Supplied information:

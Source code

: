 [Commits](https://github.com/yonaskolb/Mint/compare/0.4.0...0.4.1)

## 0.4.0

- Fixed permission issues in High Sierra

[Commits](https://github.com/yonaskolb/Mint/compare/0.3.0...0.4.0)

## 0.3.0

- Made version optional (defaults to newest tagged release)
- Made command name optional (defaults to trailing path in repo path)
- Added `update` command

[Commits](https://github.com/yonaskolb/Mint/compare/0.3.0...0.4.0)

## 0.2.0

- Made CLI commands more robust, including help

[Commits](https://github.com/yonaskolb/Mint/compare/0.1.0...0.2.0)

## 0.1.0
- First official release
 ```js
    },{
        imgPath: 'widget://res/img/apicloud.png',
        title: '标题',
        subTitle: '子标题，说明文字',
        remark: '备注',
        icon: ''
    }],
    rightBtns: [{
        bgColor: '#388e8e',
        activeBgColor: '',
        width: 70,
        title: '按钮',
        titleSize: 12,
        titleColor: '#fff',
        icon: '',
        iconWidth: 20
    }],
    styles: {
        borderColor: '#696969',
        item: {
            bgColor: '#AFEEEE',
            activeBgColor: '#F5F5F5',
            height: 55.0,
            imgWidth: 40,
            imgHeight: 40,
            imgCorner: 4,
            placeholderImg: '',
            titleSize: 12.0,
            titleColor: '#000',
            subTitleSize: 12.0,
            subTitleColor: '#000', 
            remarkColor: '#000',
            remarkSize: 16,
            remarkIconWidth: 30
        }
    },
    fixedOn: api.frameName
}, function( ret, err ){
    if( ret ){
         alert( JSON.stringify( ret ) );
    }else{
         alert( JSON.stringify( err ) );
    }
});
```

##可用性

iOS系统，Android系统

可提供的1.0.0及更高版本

* * *

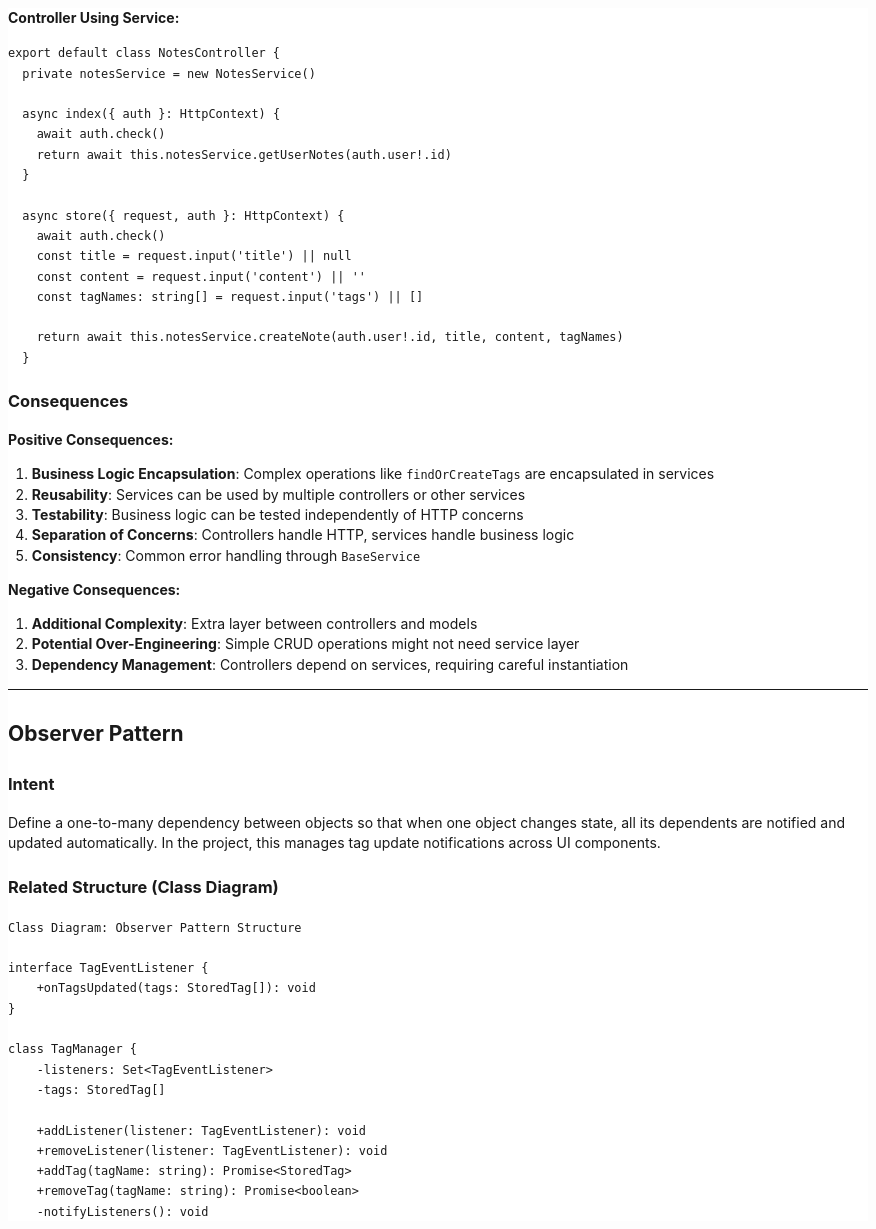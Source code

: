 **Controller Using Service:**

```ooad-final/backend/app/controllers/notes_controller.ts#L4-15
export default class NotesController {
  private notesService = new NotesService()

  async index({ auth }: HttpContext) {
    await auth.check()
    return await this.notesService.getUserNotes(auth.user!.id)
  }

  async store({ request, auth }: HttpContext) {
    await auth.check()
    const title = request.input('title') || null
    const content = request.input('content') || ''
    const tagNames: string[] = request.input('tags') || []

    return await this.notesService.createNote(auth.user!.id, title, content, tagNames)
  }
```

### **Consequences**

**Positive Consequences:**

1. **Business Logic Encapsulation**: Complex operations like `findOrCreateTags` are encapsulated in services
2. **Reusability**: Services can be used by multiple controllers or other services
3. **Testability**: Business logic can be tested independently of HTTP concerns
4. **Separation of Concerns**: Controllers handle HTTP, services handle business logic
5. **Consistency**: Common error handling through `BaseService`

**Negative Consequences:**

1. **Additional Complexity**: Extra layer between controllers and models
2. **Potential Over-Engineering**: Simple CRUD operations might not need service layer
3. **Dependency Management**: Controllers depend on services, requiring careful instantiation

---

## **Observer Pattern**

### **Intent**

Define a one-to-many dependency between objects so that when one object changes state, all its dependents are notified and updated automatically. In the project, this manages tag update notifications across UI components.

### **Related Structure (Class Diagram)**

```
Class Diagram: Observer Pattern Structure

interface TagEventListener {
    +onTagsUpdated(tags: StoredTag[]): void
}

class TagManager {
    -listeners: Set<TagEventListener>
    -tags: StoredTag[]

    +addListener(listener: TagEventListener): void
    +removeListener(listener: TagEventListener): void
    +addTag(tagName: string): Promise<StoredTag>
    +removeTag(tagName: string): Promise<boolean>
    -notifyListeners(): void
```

Task to complete:
Every line that contains "notesService" should be copied out of the data.

Answer box:
  private notesService = new NotesService()
    return await this.notesService.getUserNotes(auth.user!.id)
    return await this.notesService.createNote(auth.user!.id, title, content, tagNames)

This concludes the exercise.